(Record set)
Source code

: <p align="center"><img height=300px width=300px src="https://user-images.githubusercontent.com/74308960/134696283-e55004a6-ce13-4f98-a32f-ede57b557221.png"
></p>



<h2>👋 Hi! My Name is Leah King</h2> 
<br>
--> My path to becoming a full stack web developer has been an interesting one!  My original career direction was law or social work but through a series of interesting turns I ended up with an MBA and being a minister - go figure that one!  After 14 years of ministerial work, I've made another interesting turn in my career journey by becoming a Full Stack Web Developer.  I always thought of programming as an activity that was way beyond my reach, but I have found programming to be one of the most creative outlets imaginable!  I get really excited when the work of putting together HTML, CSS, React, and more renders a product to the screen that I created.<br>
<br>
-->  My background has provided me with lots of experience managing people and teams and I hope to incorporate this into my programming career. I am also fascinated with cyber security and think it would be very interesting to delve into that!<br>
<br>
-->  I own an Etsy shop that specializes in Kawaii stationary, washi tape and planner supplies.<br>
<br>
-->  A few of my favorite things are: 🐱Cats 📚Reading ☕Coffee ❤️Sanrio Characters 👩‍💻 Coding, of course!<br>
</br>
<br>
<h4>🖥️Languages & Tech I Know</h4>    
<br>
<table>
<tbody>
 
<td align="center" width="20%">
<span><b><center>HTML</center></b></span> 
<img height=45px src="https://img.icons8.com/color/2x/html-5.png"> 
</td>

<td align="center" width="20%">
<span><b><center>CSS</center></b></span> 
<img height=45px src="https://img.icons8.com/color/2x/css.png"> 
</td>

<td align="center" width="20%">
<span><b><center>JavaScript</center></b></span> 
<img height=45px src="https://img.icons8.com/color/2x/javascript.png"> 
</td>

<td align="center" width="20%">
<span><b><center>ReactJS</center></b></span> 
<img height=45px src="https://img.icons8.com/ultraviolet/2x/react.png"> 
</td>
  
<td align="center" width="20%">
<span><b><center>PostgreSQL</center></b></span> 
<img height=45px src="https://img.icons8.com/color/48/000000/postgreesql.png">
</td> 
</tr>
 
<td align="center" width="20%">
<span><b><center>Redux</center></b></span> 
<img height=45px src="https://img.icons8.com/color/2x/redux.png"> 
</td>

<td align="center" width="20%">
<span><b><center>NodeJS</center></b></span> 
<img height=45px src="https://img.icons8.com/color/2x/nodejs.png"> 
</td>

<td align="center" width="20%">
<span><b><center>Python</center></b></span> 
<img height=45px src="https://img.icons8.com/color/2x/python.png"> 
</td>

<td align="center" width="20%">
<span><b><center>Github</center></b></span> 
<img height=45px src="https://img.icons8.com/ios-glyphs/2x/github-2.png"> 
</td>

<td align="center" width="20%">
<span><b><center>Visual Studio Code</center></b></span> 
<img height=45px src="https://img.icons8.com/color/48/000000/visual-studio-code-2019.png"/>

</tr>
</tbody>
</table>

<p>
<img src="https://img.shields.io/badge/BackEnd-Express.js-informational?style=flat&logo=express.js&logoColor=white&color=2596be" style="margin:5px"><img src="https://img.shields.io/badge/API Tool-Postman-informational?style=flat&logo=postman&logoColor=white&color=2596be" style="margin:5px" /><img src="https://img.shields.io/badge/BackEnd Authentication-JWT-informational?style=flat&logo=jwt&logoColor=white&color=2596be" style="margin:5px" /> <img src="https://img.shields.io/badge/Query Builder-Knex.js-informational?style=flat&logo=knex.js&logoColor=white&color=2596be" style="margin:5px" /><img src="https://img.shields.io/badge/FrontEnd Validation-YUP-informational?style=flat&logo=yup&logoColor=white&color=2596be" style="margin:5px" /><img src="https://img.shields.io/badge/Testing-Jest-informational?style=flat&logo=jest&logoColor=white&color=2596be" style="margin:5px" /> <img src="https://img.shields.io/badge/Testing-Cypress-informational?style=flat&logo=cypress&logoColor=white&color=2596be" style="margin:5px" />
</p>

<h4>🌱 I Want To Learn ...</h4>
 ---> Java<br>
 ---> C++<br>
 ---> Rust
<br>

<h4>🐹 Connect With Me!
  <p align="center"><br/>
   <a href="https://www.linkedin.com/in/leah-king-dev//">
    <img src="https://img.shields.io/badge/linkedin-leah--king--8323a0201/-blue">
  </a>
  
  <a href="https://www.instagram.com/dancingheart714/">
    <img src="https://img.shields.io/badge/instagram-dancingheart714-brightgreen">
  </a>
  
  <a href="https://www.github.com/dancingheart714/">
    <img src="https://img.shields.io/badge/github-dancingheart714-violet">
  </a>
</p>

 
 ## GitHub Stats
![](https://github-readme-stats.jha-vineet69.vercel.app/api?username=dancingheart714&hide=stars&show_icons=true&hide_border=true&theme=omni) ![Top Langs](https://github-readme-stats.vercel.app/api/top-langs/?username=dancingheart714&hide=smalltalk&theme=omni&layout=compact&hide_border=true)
(End Record set)
Exercise aim: Would you please copy every line of the data exactly?

Result:
Source code

: <p align="center"><img height=300px width=300px src="https://user-images.githubusercontent.com/74308960/134696283-e55004a6-ce13-4f98-a32f-ede57b557221.png"
></p>



<h2>👋 Hi! My Name is Leah King</h2> 
<br>
--> My path to becoming a full stack web developer has been an interesting one!  My original career direction was law or social work but through a series of interesting turns I ended up with an MBA and being a minister - go figure that one!  After 14 years of ministerial work, I've made another interesting turn in my career journey by becoming a Full Stack Web Developer.  I always thought of programming as an activity that was way beyond my reach, but I have found programming to be one of the most creative outlets imaginable!  I get really excited when the work of putting together HTML, CSS, React, and more renders a product to the screen that I created.<br>
<br>
-->  My background has provided me with lots of experience managing people and teams and I hope to incorporate this into my programming career. I am also fascinated with cyber security and think it would be very interesting to delve into that!<br>
<br>
-->  I own an Etsy shop that specializes in Kawaii stationary, washi tape and planner supplies.<br>
<br>
-->  A few of my favorite things are: 🐱Cats 📚Reading ☕Coffee ❤️Sanrio Characters 👩‍💻 Coding, of course!<br>
</br>
<br>
<h4>🖥️Languages & Tech I Know</h4>    
<br>
<table>
<tbody>
 
<td align="center" width="20%">
<span><b><center>HTML</center></b></span> 
<img height=45px src="https://img.icons8.com/color/2x/html-5.png"> 
</td>

<td align="center" width="20%">
<span><b><center>CSS</center></b></span> 
<img height=45px src="https://img.icons8.com/color/2x/css.png"> 
</td>

<td align="center" width="20%">
<span><b><center>JavaScript</center></b></span> 
<img height=45px src="https://img.icons8.com/color/2x/javascript.png"> 
</td>

<td align="center" width="20%">
<span><b><center>ReactJS</center></b></span> 
<img height=45px src="https://img.icons8.com/ultraviolet/2x/react.png"> 
</td>
  
<td align="center" width="20%">
<span><b><center>PostgreSQL</center></b></span> 
<img height=45px src="https://img.icons8.com/color/48/000000/postgreesql.png">
</td> 
</tr>
 
<td align="center" width="20%">
<span><b><center>Redux</center></b></span> 
<img height=45px src="https://img.icons8.com/color/2x/redux.png"> 
</td>

<td align="center" width="20%">
<span><b><center>NodeJS</center></b></span> 
<img height=45px src="https://img.icons8.com/color/2x/nodejs.png"> 
</td>

<td align="center" width="20%">
<span><b><center>Python</center></b></span> 
<img height=45px src="https://img.icons8.com/color/2x/python.png"> 
</td>

<td align="center" width="20%">
<span><b><center>Github</center></b></span> 
<img height=45px src="https://img.icons8.com/ios-glyphs/2x/github-2.png"> 
</td>

<td align="center" width="20%">
<span><b><center>Visual Studio Code</center></b></span> 
<img height=45px src="https://img.icons8.com/color/48/000000/visual-studio-code-2019.png"/>

</tr>
</tbody>
</table>

<p>
<img src="https://img.shields.io/badge/BackEnd-Express.js-informational?style=flat&logo=express.js&logoColor=white&color=2596be" style="margin:5px"><img src="https://img.shields.io/badge/API Tool-Postman-informational?style=flat&logo=postman&logoColor=white&color=2596be" style="margin:5px" /><img src="https://img.shields.io/badge/BackEnd Authentication-JWT-informational?style=flat&logo=jwt&logoColor=white&color=2596be" style="margin:5px" /> <img src="https://img.shields.io/badge/Query Builder-Knex.js-informational?style=flat&logo=knex.js&logoColor=white&color=2596be" style="margin:5px" /><img src="https://img.shields.io/badge/FrontEnd Validation-YUP-informational?style=flat&logo=yup&logoColor=white&color=2596be" style="margin:5px" /><img src="https://img.shields.io/badge/Testing-Jest-informational?style=flat&logo=jest&logoColor=white&color=2596be" style="margin:5px" /> <img src="https://img.shields.io/badge/Testing-Cypress-informational?style=flat&logo=cypress&logoColor=white&color=2596be" style="margin:5px" />
</p>

<h4>🌱 I Want To Learn ...</h4>
 ---> Java<br>
 ---> C++<br>
 ---> Rust
<br>

<h4>🐹 Connect With Me!
  <p align="center"><br/>
   <a href="https://www.linkedin.com/in/leah-king-dev//">
    <img src="https://img.shields.io/badge/linkedin-leah--king--8323a0201/-blue">
  </a>
  
  <a href="https://www.instagram.com/dancingheart714/">
    <img src="https://img.shields.io/badge/instagram-dancingheart714-brightgreen">
  </a>
  
  <a href="https://www.github.com/dancingheart714/">
    <img src="https://img.shields.io/badge/github-dancingheart714-violet">
  </a>
</p>

 
 ## GitHub Stats
![](https://github-readme-stats.jha-vineet69.vercel.app/api?username=dancingheart714&hide=stars&show_icons=true&hide_border=true&theme=omni) ![Top Langs](https://github-readme-stats.vercel.app/api/top-langs/?username=dancingheart714&hide=smalltalk&theme=omni&layout=compact&hide_border=true)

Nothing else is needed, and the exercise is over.